Studio album by Voltaire
- Released: August 1, 2000
- Genre: Dark cabaret
- Length: 53:36
- Label: Projekt Records

Voltaire chronology
| The Devil's Bris (1998) | Almost Human (2000) | Banned on Vulcan (2001) |

= Almost Human (Voltaire album) =

Almost Human is the second studio album by Cuban American dark cabaret singer Voltaire, released on August 1, 2000, through Projekt Records.

According to Voltaire on his official website, the album is intended to convey a "look at life from the perspective of Lucifer"; thus being, most of the album's tracks deal with existentialism, the human condition and the existence of God, in Voltaire's usual tongue-in-cheek humorous way. Also present in the album are covers of the traditional songs "El Barquito de Nuez" and "Ringo no Uta" – the first one was composed by famous Mexican songwriter Francisco Gabilondo Soler, while the second one was composed by Hachiro Sato and Manjome Tadashi for the 1945 film Soyokaze. They are fully sung in Spanish and Japanese, respectively.

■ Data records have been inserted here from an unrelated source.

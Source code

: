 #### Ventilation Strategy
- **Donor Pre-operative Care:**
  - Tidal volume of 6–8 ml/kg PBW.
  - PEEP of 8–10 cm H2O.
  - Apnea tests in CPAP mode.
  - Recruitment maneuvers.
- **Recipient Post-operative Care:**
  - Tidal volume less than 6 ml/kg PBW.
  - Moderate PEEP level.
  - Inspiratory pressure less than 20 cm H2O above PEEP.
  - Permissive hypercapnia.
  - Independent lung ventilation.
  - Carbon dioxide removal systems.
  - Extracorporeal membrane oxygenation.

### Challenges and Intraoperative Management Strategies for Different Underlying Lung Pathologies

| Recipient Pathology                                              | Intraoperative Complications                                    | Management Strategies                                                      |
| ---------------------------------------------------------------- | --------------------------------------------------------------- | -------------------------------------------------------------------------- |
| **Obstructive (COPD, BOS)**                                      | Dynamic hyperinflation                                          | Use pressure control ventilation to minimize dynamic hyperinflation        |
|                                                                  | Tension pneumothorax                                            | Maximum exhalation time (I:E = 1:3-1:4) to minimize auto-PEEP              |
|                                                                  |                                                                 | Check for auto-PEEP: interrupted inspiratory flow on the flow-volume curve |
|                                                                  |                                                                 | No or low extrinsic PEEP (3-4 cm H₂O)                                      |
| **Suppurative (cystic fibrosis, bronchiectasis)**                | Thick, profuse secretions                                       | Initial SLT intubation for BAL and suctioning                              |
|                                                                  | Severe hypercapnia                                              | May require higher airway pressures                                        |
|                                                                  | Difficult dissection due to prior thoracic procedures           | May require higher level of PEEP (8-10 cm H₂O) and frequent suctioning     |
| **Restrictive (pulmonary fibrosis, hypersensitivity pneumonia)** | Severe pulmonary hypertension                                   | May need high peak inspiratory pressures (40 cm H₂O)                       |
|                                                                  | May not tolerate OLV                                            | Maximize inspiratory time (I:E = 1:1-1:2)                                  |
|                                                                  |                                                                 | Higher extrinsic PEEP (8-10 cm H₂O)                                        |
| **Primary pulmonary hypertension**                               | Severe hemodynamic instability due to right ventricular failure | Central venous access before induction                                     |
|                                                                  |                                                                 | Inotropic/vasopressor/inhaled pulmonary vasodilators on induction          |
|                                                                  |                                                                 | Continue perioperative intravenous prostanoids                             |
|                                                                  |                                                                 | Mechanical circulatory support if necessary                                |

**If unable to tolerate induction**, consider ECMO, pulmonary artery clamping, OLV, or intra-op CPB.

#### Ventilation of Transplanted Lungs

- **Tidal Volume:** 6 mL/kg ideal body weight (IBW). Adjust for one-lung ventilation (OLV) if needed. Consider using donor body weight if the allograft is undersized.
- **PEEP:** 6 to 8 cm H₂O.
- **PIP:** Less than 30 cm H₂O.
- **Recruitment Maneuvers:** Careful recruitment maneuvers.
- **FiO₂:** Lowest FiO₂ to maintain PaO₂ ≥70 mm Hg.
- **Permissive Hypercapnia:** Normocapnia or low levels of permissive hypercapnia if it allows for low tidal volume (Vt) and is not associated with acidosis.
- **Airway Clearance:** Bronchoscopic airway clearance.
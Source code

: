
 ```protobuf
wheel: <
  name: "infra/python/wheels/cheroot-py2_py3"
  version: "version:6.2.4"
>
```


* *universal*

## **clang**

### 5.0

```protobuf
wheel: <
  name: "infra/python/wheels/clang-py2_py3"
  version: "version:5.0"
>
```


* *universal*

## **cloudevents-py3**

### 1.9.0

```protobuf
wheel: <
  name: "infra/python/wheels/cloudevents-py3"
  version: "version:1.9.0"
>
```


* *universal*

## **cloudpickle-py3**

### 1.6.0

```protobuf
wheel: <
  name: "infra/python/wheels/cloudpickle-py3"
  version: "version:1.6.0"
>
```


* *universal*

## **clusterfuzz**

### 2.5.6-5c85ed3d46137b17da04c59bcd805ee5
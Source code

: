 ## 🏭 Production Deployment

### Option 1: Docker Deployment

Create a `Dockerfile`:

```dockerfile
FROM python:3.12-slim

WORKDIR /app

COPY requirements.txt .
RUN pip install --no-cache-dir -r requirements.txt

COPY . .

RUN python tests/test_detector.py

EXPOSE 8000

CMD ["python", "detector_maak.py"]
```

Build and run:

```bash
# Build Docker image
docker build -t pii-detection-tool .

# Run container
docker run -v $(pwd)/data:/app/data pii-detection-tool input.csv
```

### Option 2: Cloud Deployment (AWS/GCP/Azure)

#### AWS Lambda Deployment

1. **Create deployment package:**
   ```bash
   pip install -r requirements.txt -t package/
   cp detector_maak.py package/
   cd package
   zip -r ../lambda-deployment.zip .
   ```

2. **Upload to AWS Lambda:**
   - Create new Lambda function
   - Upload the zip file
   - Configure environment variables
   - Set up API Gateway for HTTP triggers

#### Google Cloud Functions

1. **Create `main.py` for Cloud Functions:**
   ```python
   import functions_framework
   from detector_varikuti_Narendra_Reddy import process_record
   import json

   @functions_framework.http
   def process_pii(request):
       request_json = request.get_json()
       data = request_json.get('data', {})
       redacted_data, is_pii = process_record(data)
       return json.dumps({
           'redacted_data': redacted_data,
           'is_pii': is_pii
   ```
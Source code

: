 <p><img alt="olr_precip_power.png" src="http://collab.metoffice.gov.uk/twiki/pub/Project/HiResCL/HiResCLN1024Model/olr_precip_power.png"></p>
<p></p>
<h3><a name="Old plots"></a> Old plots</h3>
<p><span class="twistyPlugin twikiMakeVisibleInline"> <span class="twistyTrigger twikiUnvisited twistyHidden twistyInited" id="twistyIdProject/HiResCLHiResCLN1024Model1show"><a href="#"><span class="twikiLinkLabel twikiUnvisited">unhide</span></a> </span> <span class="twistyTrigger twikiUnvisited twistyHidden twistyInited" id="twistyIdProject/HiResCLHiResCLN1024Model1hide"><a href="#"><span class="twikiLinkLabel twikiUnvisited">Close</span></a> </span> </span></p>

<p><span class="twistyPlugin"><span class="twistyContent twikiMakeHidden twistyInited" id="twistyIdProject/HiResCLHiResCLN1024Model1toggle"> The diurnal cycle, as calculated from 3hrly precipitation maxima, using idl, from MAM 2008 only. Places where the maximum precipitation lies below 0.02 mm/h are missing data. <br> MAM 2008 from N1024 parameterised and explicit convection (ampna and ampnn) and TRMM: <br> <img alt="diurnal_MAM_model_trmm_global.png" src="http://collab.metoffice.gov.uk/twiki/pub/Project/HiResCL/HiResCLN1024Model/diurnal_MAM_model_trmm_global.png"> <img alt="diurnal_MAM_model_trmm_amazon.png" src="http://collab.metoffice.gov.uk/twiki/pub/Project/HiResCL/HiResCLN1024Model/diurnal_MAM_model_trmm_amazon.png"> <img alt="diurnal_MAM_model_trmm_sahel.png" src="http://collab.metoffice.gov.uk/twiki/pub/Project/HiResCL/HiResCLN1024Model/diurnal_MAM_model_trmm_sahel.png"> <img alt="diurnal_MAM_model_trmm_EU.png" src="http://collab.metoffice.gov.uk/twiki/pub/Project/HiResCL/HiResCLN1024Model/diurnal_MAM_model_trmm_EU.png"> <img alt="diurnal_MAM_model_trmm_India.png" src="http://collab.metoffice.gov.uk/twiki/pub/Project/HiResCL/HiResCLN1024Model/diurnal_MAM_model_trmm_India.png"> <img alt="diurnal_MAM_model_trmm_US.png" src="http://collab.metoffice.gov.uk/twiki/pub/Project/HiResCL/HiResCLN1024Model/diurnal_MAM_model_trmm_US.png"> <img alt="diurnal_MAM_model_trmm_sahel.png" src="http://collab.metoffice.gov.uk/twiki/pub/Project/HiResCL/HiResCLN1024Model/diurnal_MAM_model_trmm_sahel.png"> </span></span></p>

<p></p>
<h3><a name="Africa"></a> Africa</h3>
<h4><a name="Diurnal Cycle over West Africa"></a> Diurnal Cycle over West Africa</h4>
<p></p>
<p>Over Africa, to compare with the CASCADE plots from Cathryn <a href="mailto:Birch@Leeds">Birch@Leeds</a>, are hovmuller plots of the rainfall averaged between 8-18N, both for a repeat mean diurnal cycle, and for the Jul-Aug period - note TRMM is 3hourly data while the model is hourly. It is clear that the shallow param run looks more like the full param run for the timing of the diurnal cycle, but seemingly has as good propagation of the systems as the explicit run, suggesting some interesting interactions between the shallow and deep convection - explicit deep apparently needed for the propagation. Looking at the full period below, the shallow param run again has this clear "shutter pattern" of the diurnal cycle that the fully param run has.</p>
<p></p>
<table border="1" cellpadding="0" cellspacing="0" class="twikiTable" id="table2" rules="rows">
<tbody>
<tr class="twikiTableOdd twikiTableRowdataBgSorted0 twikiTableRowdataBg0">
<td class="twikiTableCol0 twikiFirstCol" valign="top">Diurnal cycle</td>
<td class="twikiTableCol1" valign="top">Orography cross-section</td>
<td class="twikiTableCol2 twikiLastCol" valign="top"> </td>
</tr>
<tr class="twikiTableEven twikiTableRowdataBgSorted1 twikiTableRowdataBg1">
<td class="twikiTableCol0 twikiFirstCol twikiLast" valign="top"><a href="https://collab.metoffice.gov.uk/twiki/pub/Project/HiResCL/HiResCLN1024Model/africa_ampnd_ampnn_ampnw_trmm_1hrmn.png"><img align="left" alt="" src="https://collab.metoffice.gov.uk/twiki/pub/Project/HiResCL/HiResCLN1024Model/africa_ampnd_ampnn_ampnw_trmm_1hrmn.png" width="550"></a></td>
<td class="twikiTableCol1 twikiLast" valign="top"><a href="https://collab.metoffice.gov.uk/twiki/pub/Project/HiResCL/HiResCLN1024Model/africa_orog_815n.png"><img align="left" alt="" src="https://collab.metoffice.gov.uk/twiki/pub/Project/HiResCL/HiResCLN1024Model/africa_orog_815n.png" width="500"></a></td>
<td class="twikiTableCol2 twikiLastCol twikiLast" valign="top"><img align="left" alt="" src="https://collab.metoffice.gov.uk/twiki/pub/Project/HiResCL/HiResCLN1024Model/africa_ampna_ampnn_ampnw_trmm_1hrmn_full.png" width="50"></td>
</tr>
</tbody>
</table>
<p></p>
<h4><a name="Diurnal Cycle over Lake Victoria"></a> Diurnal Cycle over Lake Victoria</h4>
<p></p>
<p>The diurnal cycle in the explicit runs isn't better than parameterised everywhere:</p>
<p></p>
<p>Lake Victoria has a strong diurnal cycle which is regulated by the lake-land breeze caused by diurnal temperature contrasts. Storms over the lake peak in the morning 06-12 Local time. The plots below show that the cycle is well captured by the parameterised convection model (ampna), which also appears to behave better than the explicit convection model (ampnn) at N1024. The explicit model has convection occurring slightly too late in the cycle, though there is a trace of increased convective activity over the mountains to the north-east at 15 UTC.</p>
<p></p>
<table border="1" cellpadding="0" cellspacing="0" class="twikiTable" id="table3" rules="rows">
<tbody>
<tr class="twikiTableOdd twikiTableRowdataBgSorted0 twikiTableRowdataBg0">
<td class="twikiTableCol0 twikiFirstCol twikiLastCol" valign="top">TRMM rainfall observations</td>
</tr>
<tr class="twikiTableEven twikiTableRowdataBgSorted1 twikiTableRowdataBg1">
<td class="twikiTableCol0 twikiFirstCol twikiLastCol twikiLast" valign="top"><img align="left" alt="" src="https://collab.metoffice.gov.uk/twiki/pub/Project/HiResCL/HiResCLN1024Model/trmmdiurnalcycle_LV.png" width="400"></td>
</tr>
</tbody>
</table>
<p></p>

The song "Almost Human" is a song from the perspective of Lucifer, and "Feathery Wings" from the perspective of the Angel of Death. "Anastasia" references the fate of Russian princess Anastasia Nikolayevna.

Voltaire originally wrote the track "The Night" in 1988; a more deathrock-inflected version of it would appear on his 2014 album Raised by Bats.

The track "Alchemy Mondays" is a tribute to the eponymous goth event which used to take place at the famous, now-defunct music club CBGB, in Manhattan. Musician Myke Hideous of Misfits and The Bronx Casket Co. fame is also mentioned on the song's lyrics.

Professional ratings
Review scores
| Source | Rating |
| AllMusic | link |

==Track listing==

| No. | Title | Length |
|---|---|---|
| 1. | "Out of Reach" | 4:23 |
| 2. | "Dunce" | 5:16 |
| 3. | "Feathery Wings" | 5:05 |
| 4. | "Almost Human" | 3:54 |
| 5. | "God Thinks" | 4:12 |
| 6. | "Anastasia" | 5:21 |
| 7. | "Dead Girls" | 4:12 |
| 8. | "Underground" | 4:10 |
| 9. | "Ringo no Uta" (リンゴの唄; The Apple Song) | 1:29 |
| 10. | "The Headless Waltz" | 3:36 |
| 11. | "Alchemy Mondays" | 1:28 |
| 12. | "The Last Word" | 4:40 |
| 13. | "The Night" | 4:32 |
| 14. | "El Barquito de Nuez" (The Little Walnut Boat) | 1:17 |

==Personnel==
- Voltaire — vocals/acoustic guitar
- Gregor Kitzis — violin
- Matthew Goeke — cello
- George Grant — bass
- Stephen Moses/Grisha Alexiev — drums

==In popular culture==
The song "The Night" from the album is prominently featured in the 2016 self-titled first episode of the animated web series The Vampair by Daria Cohen, in which it is presented as being sung by the vampire Duke to the then-human Melissa "Missi" Dumarias on her entry to his castle, which she proceeds to wrest from his control, becoming a vampire herself on taking Duke's sceptre.